Omit all pictures. Reproduce exactly the lines from the first line of the records below through the line with "site:S3 . Amazon".

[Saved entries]
• • • •
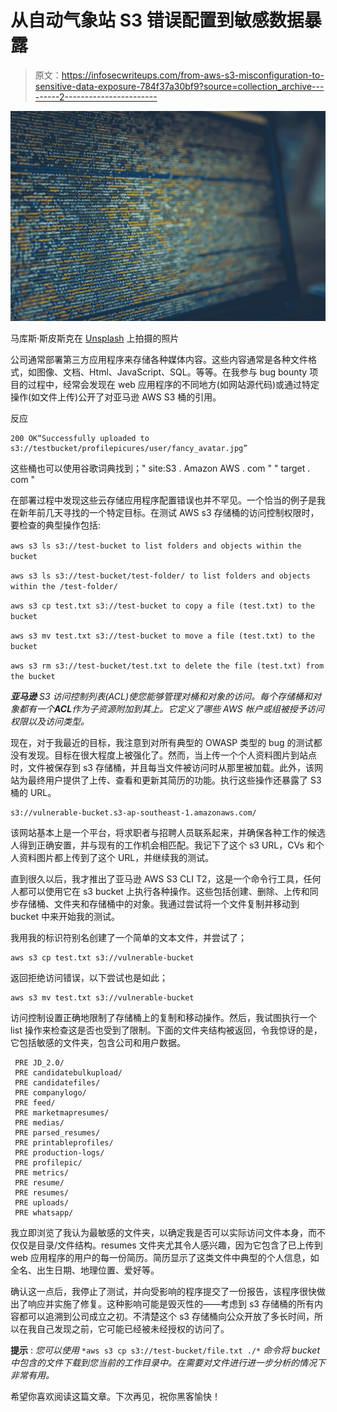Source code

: # 从自动气象站 S3 错误配置到敏感数据暴露

> 原文：<https://infosecwriteups.com/from-aws-s3-misconfiguration-to-sensitive-data-exposure-784f37a30bf9?source=collection_archive---------2----------------------->

![](img/d2e720f11a1592584a9d1ab9d12e6821.png)

马库斯·斯皮斯克在 [Unsplash](https://unsplash.com/s/photos/information-disclosure?utm_source=unsplash&utm_medium=referral&utm_content=creditCopyText) 上拍摄的照片

公司通常部署第三方应用程序来存储各种媒体内容。这些内容通常是各种文件格式，如图像、文档、Html、JavaScript、SQL。等等。在我参与 bug bounty 项目的过程中，经常会发现在 web 应用程序的不同地方(如网站源代码)或通过特定操作(如文件上传)公开了对亚马逊 AWS S3 桶的引用。

反应

```
200 OK“Successfully uploaded to s3://testbucket/profilepicures/user/fancy_avatar.jpg”
```

这些桶也可以使用谷歌词典找到；" site:S3 . Amazon AWS . com " " target . com "

在部署过程中发现这些云存储应用程序配置错误也并不罕见。一个恰当的例子是我在新年前几天寻找的一个特定目标。在测试 AWS s3 存储桶的访问控制权限时，要检查的典型操作包括:

`aws s3 ls s3://test-bucket to list folders and objects within the bucket`

`aws s3 ls s3://test-bucket/test-folder/ to list folders and objects within the /test-folder/`

`aws s3 cp test.txt s3://test-bucket to copy a file (test.txt) to the bucket`

`aws s3 mv test.txt s3://test-bucket to move a file (test.txt) to the bucket`

`aws s3 rm s3://test-bucket/test.txt to delete the file (test.txt) from the bucket`

***亚马逊*** *S3 访问控制列表(ACL)使您能够管理对桶和对象的访问。每个存储桶和对象都有一个****ACL****作为子资源附加到其上。它定义了哪些 AWS 帐户或组被授予访问权限以及访问类型。*

现在，对于我最近的目标，我注意到对所有典型的 OWASP 类型的 bug 的测试都没有发现。目标在很大程度上被强化了。然而，当上传一个个人资料图片到站点时，文件被保存到 s3 存储桶，并且每当文件被访问时从那里被加载。此外，该网站为最终用户提供了上传、查看和更新其简历的功能。执行这些操作还暴露了 S3 桶的 URL。

```
s3://vulnerable-bucket.s3-ap-southeast-1.amazonaws.com/
```

该网站基本上是一个平台，将求职者与招聘人员联系起来，并确保各种工作的候选人得到正确安置，并与现有的工作机会相匹配。我记下了这个 s3 URL，CVs 和个人资料图片都上传到了这个 URL，并继续我的测试。

直到很久以后，我才推出了亚马逊 AWS S3 CLI T2，这是一个命令行工具，任何人都可以使用它在 s3 bucket 上执行各种操作。这些包括创建、删除、上传和同步存储桶、文件夹和存储桶中的对象。我通过尝试将一个文件复制并移动到 bucket 中来开始我的测试。

我用我的标识符别名创建了一个简单的文本文件，并尝试了；

```
aws s3 cp test.txt s3://vulnerable-bucket 
```

返回拒绝访问错误，以下尝试也是如此；

```
aws s3 mv test.txt s3://vulnerable-bucket
```

访问控制设置正确地限制了存储桶上的复制和移动操作。然后，我试图执行一个 list 操作来检查这是否也受到了限制。下面的文件夹结构被返回，令我惊讶的是，它包括敏感的文件夹，包含公司和用户数据。

```
 PRE JD_2.0/
 PRE candidatebulkupload/
 PRE candidatefiles/
 PRE companylogo/
 PRE feed/
 PRE marketmapresumes/
 PRE medias/
 PRE parsed_resumes/
 PRE printableprofiles/
 PRE production-logs/
 PRE profilepic/
 PRE metrics/
 PRE resume/
 PRE resumes/
 PRE uploads/
 PRE whatsapp/
```

我立即浏览了我认为最敏感的文件夹，以确定我是否可以实际访问文件本身，而不仅仅是目录/文件结构。resumes 文件夹尤其令人感兴趣，因为它包含了已上传到 web 应用程序的用户的每一份简历。简历显示了这类文件中典型的个人信息，如全名、出生日期、地理位置、爱好等。

确认这一点后，我停止了测试，并向受影响的程序提交了一份报告，该程序很快做出了响应并实施了修复。这种影响可能是毁灭性的——考虑到 s3 存储桶的所有内容都可以追溯到公司成立之初。不清楚这个 s3 存储桶向公众开放了多长时间，所以在我自己发现之前，它可能已经被未经授权的访问了。

**提示** : *您可以使用* `*aws s3 cp s3://test-bucket/file.txt ./*` *命令将 bucket 中包含的文件下载到您当前的工作目录中。在需要对文件进行进一步分析的情况下非常有用。*

希望你喜欢阅读这篇文章。下次再见，祝你黑客愉快！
• • • •
→ **WRITTEN SOLUTION**
Source code

: # 从自动气象站 S3 错误配置到敏感数据暴露

> 原文：<https://infosecwriteups.com/from-aws-s3-misconfiguration-to-sensitive-data-exposure-784f37a30bf9?source=collection_archive---------2----------------------->

![](img/d2e720f11a1592584a9d1ab9d12e6821.png)

马库斯·斯皮斯克在 [Unsplash](https://unsplash.com/s/photos/information-disclosure?utm_source=unsplash&utm_medium=referral&utm_content=creditCopyText) 上拍摄的照片

公司通常部署第三方应用程序来存储各种媒体内容。这些内容通常是各种文件格式，如图像、文档、Html、JavaScript、SQL。等等。在我参与 bug bounty 项目的过程中，经常会发现在 web 应用程序的不同地方(如网站源代码)或通过特定操作(如文件上传)公开了对亚马逊 AWS S3 桶的引用。

反应

```
200 OK“Successfully uploaded to s3://testbucket/profilepicures/user/fancy_avatar.jpg”
```

这些桶也可以使用谷歌词典找到；" site:S3 . Amazon AWS . com " " target . com "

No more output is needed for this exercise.